One of the striking features of how concern over global warming has
risen to the top of our political agenda is the extraordinary
unanimity with which it has been taken up by our political
establishment.

Lord Lawson: the science is far from settled or understood

Not only have our main political parties unquestioningly accepted the
more extreme claims of the threat posed by global warming, as
exemplified by the Treasury's Stern Review or Al Gore's alarmist film.
Our politicians have similarly endorsed without a murmur all the steps
now being taken to avert this predicted catastrophe - which, if
carried through, can only mean a dramatic transformation in our way of
life.

Only one senior political figure in Britain has dared stand apart from
this stifling orthodoxy: Nigel Lawson, now Lord Lawson of Blaby, who
as Margaret Thatcher's Chancellor presided over the renaissance of our
economy in the 1980s.

In 2005 Lord Lawson played an influential part in shaping a report on
The Economics of Climate Change by the Lords economic affairs
committee.
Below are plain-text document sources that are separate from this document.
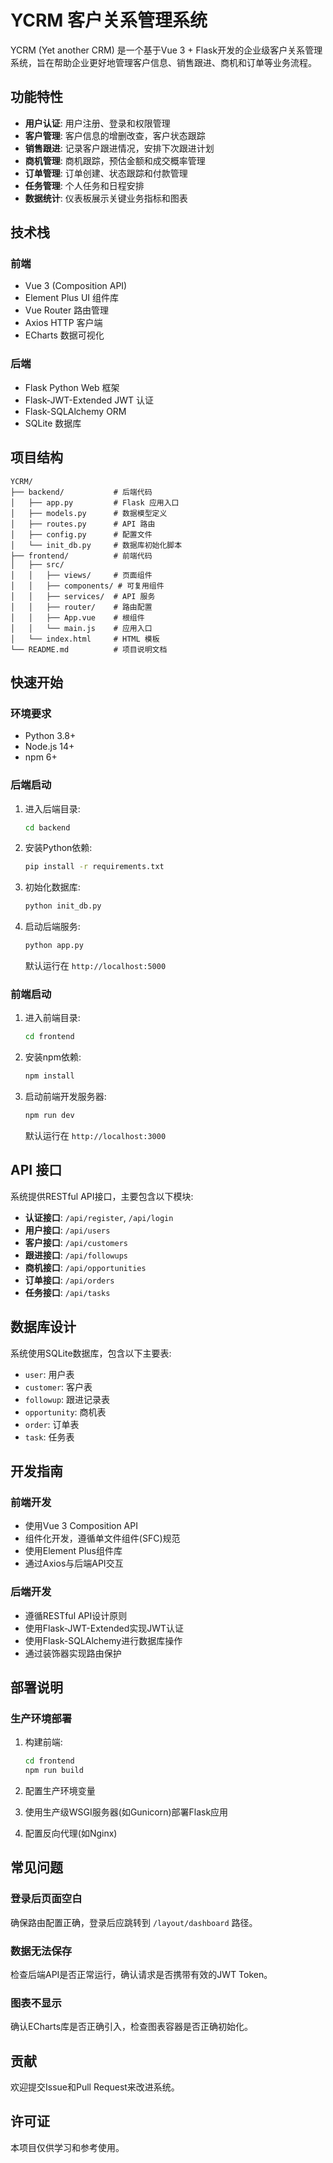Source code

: # YCRM 客户关系管理系统

YCRM (Yet another CRM) 是一个基于Vue 3 + Flask开发的企业级客户关系管理系统，旨在帮助企业更好地管理客户信息、销售跟进、商机和订单等业务流程。

## 功能特性

- **用户认证**: 用户注册、登录和权限管理
- **客户管理**: 客户信息的增删改查，客户状态跟踪
- **销售跟进**: 记录客户跟进情况，安排下次跟进计划
- **商机管理**: 商机跟踪，预估金额和成交概率管理
- **订单管理**: 订单创建、状态跟踪和付款管理
- **任务管理**: 个人任务和日程安排
- **数据统计**: 仪表板展示关键业务指标和图表

## 技术栈

### 前端
- Vue 3 (Composition API)
- Element Plus UI 组件库
- Vue Router 路由管理
- Axios HTTP 客户端
- ECharts 数据可视化

### 后端
- Flask Python Web 框架
- Flask-JWT-Extended JWT 认证
- Flask-SQLAlchemy ORM
- SQLite 数据库

## 项目结构

```
YCRM/
├── backend/           # 后端代码
│   ├── app.py         # Flask 应用入口
│   ├── models.py      # 数据模型定义
│   ├── routes.py      # API 路由
│   ├── config.py      # 配置文件
│   └── init_db.py     # 数据库初始化脚本
├── frontend/          # 前端代码
│   ├── src/
│   │   ├── views/     # 页面组件
│   │   ├── components/ # 可复用组件
│   │   ├── services/  # API 服务
│   │   ├── router/    # 路由配置
│   │   ├── App.vue    # 根组件
│   │   └── main.js    # 应用入口
│   └── index.html     # HTML 模板
└── README.md          # 项目说明文档
```

## 快速开始

### 环境要求
- Python 3.8+
- Node.js 14+
- npm 6+

### 后端启动

1. 进入后端目录:
   ```bash
   cd backend
   ```

2. 安装Python依赖:
   ```bash
   pip install -r requirements.txt
   ```

3. 初始化数据库:
   ```bash
   python init_db.py
   ```

4. 启动后端服务:
   ```bash
   python app.py
   ```
   默认运行在 `http://localhost:5000`

### 前端启动

1. 进入前端目录:
   ```bash
   cd frontend
   ```

2. 安装npm依赖:
   ```bash
   npm install
   ```

3. 启动前端开发服务器:
   ```bash
   npm run dev
   ```
   默认运行在 `http://localhost:3000`

## API 接口

系统提供RESTful API接口，主要包含以下模块:

- **认证接口**: `/api/register`, `/api/login`
- **用户接口**: `/api/users`
- **客户接口**: `/api/customers`
- **跟进接口**: `/api/followups`
- **商机接口**: `/api/opportunities`
- **订单接口**: `/api/orders`
- **任务接口**: `/api/tasks`

## 数据库设计

系统使用SQLite数据库，包含以下主要表:

- `user`: 用户表
- `customer`: 客户表
- `followup`: 跟进记录表
- `opportunity`: 商机表
- `order`: 订单表
- `task`: 任务表

## 开发指南

### 前端开发
- 使用Vue 3 Composition API
- 组件化开发，遵循单文件组件(SFC)规范
- 使用Element Plus组件库
- 通过Axios与后端API交互

### 后端开发
- 遵循RESTful API设计原则
- 使用Flask-JWT-Extended实现JWT认证
- 使用Flask-SQLAlchemy进行数据库操作
- 通过装饰器实现路由保护

## 部署说明

### 生产环境部署
1. 构建前端:
   ```bash
   cd frontend
   npm run build
   ```

2. 配置生产环境变量
3. 使用生产级WSGI服务器(如Gunicorn)部署Flask应用
4. 配置反向代理(如Nginx)

## 常见问题

### 登录后页面空白
确保路由配置正确，登录后应跳转到 `/layout/dashboard` 路径。

### 数据无法保存
检查后端API是否正常运行，确认请求是否携带有效的JWT Token。

### 图表不显示
确认ECharts库是否正确引入，检查图表容器是否正确初始化。

## 贡献

欢迎提交Issue和Pull Request来改进系统。

## 许可证

本项目仅供学习和参考使用。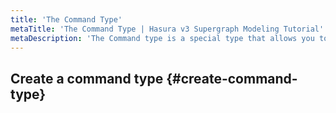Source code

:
 ```yaml
---
title: 'The Command Type'
metaTitle: 'The Command Type | Hasura v3 Supergraph Modeling Tutorial'
metaDescription: 'The Command type is a special type that allows you to define custom mutations.'
---
```


<!-- TODO: Intro -->

## Create a command type {#create-command-type}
It stood out as a measured but often critical appraisal
both of the science behind orthodox global warming theory and of the
political response to it.

In 2006, in a lecture to the Centre for Policy Studies, Lord Lawson
gave a more personal view of one of the overriding political issues of
our time, which he has now expanded into a book, An Appeal To Reason:
A Cool Look At Global Warming. His timing is impeccable. On one hand,
we are just starting to appreciate the colossal cost of the measures
being taken to meet the European Union's target of a 60 per cent cut
in our CO2 emissions in the next four decades, ranging from plans to
spend hundreds of billions of pounds on wind turbines to the EU's
emissions trading scheme, already costing us billions through our
electricity bills.

On the other hand, global temperatures, after flattening out, have in
recent months shown a sharp fall, wholly unpredicted by those computer
models on which the proponents of warming orthodoxy rely. This raises
rather large question marks over whether the theory has actually got
it right.

When I met Lord Lawson at the House of Lords, I hadn't seen him since
his famously drastic slimming regime, some years back, left him
looking rather gaunt. I was relieved to see him now, at the age of 76,
looking remarkably well-preserved as he continues to divide his active
life between the House of Lords, two company chairmanships and his
home in south-western France.

How did he come to develop such an informed interest in this subject?
"When, in 2005, I was invited to serve on the Lords committee," he
explains, "I felt there was no issue more appropriate for us to look
at than the economic implications of global warming, because they are
so enormous, and so few people seemed to be doing it."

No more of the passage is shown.